Perhaps Vermont has missed the boat, again. As Ontario premier doug ford imposes a 25% tariff on electricity exports to three US states, one might ask what Vermont utilities, phil scott and the “public service board” have for a backup plan should Quebec decide the same action. What path will GMP and VTGas owner, Enegir take, should tariffs be placed on imported power to Vermont? How much pearl-clutching and hand-wringing will legislative “leadership” endure before they decide to open the state checkbook to further subsidize “disadvantaged groups”?
McClaughry has addressed and warned us in the past regarding Vermont government’s energy policies- even prior to peter shumlin’s takedown of VT Yankee- yet here we are, with an ineffective “green” energy sector, highly subsidized- and very little base-load generation capacity in-state. Funny, but not funny how Trump’s attempt to stem the flow of illegal drugs and secure the border could lead to an electricity crisis in the northeast- because of our own politician’s ignorance.

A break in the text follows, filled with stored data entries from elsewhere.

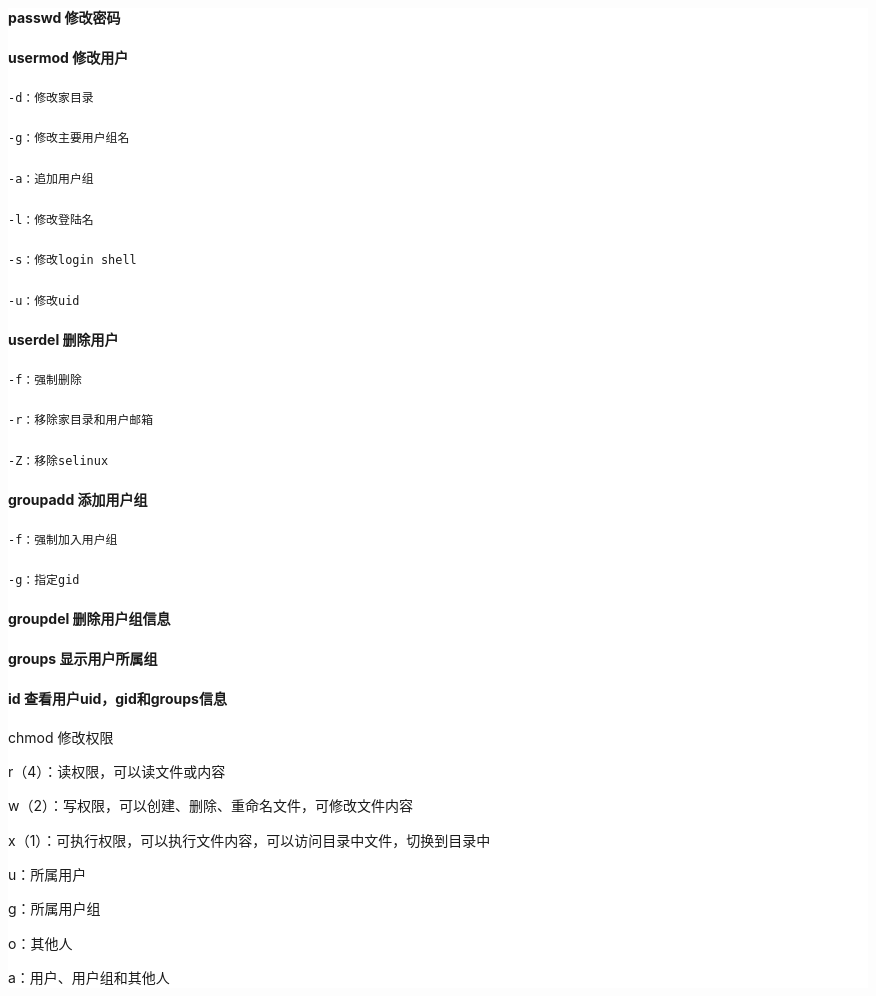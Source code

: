 #### passwd 修改密码

#### usermod 修改用户

```
-d：修改家目录

-g：修改主要用户组名

-a：追加用户组

-l：修改登陆名

-s：修改login shell

-u：修改uid
```

#### userdel 删除用户

```
-f：强制删除

-r：移除家目录和用户邮箱

-Z：移除selinux
```

#### groupadd 添加用户组

```
-f：强制加入用户组

-g：指定gid
```

#### groupdel 删除用户组信息

#### groups 显示用户所属组

#### id 查看用户uid，gid和groups信息

chmod 修改权限

r（4）：读权限，可以读文件或内容

w（2）：写权限，可以创建、删除、重命名文件，可修改文件内容

x（1）：可执行权限，可以执行文件内容，可以访问目录中文件，切换到目录中

u：所属用户

g：所属用户组

o：其他人

a：用户、用户组和其他人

This boat has sailed as it.
Nuclear power, despite being the cleanest and generally renewable ( not to mention it is produced domestically) did not meet the Green Machines narrative or political agenda.
Vermont will vote Republican across the board before this moves even remotely forward.
Good to see John’s common sense insights resonates true today ,hope he sees this.
He always had smart common sense solutions for the state…too bad it took this long to get it through the states collective thick skull.
If only they had listened then… we would be on much firmer ground now.
Thank you John and Anne for all the years of fighting the good fight.
The anti-nukes are sure to come out of the woodwork with their half truths and outright lies. I remember a drawing depicting the outline of a female body showing the deposition of radioactive materials in the body, inferring it all comes from the nuke plant. The deposition was correct, however, not all the materials are produced by a power plant and somehow you would have to injest it. That being said it is a good idea to have solid oversight and regulations in n place.